■ Aim of the exercise ■
Scan the material below for the string "based". Report every line that has it.

■ Material provided ■
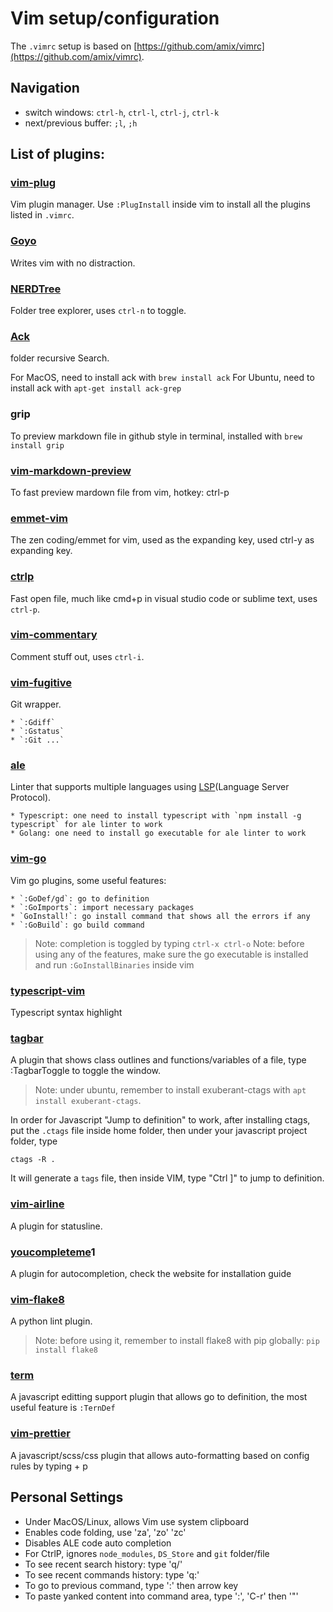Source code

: # Vim setup/configuration

The `.vimrc` setup is based on [https://github.com/amix/vimrc](https://github.com/amix/vimrc).

## Navigation

* switch windows: `ctrl-h`, `ctrl-l`, `ctrl-j`, `ctrl-k`
* next/previous buffer: `;l`, `;h`

## List of plugins:

### [vim-plug](https://github.com/junegunn/vim-plug)
Vim plugin manager. Use `:PlugInstall` inside vim to install all the plugins listed in `.vimrc`.

### [Goyo](https://github.com/junegunn/goyo.vim)
Writes vim with no distraction.

### [NERDTree](https://github.com/scrooloose/nerdtree)
Folder tree explorer, uses `ctrl-n` to toggle.
    
### [Ack](https://github.com/mileszs/ack.vim)
folder recursive Search.

For MacOS, need to install ack with
    ```
    brew install ack
    ```
For Ubuntu, need to install ack with
    ```
    apt-get install ack-grep
    ```

### grip
To preview markdown file in github style in terminal, installed with
    ```
    brew install grip
    ```

### [vim-markdown-preview](https://github.com/JamshedVesuna/vim-markdown-preview)

To fast preview mardown file from vim, hotkey: ctrl-p

### [emmet-vim](https://github.com/mattn/emmet-vim)

The zen coding/emmet for vim, used <Tab> as the expanding key, used ctrl-y as expanding key.

### [ctrlp](https://github.com/ctrlpvim/ctrlp.vim)
Fast open file, much like cmd+p in visual studio code or sublime text, uses `ctrl-p`.


### [vim-commentary](https://github.com/tpope/vim-commentary)
Comment stuff out, uses `ctrl-i`.

### [vim-fugitive](https://github.com/tpope/vim-fugitive)
Git wrapper. 

    * `:Gdiff`
    * `:Gstatus`
    * `:Git ...`

### [ale](https://github.com/w0rp/ale)
Linter that supports multiple languages using [LSP](https://langserver.org/)(Language Server Protocol).

    * Typescript: one need to install typescript with `npm install -g typescript` for ale linter to work
    * Golang: one need to install go executable for ale linter to work



### [vim-go](https://github.com/fatih/vim-go)
Vim go plugins, some useful features:

    * `:GoDef/gd`: go to definition
    * `:GoImports`: import necessary packages
    * `GoInstall!`: go install command that shows all the errors if any
    * `:GoBuild`: go build command
> Note: completion is toggled by typing `ctrl-x ctrl-o`
> Note: before using any of the features, make sure the go executable is installed and run `:GoInstallBinaries` inside vim

### [typescript-vim](https://github.com/leafgarland/typescript-vim)
Typescript syntax highlight

### [tagbar](https://github.com/majutsushi/tagbar)
A plugin that shows class outlines and functions/variables of a file, type :TagbarToggle to toggle the window.
>Note: under ubuntu, remember to install exuberant-ctags with `apt install exuberant-ctags`.


In order for Javascript "Jump to definition" to work, after installing ctags, put the `.ctags` file inside home folder, then under your javascript project folder, type

```shell
ctags -R .
```
It will generate a `tags` file, then inside VIM, type "Ctrl ]" to jump to definition.

### [vim-airline](https://github.com/vim-airline/vim-airline)
A plugin for statusline.

### [youcompleteme](https://github.com/valloric/youcompleteme)1
A plugin for autocompletion, check the website for installation guide

### [vim-flake8](https://github.com/nvie/vim-flake8)
A python lint plugin.
> Note: before using it, remember to install flake8 with pip globally:
`pip install flake8`

### [term](https://github.com/ternjs/tern_for_vim)
A javascript editting support plugin that allows go to definition, the most useful feature is `:TernDef`

### [vim-prettier](https://github.com/prettier/vim-prettier)
A javascript/scss/css plugin that allows auto-formatting based on config rules by typing <mapleader> + p

## Personal Settings

* Under MacOS/Linux, allows Vim use system clipboard
* Enables code folding, use 'za', 'zo' 'zc'
* Disables ALE code auto completion
* For CtrlP, ignores `node_modules`, `DS_Store` and `git` folder/file
* To see recent search history: type 'q/'
* To see recent commands history: type 'q:'
* To go to previous command, type ':' then arrow key
* To paste yanked content into command area, type ':', 'C-r' then '"'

■ Expected answer ■
The `.vimrc` setup is based on [https://github.com/amix/vimrc](https://github.com/amix/vimrc).
A javascript/scss/css plugin that allows auto-formatting based on config rules by typing <mapleader> + p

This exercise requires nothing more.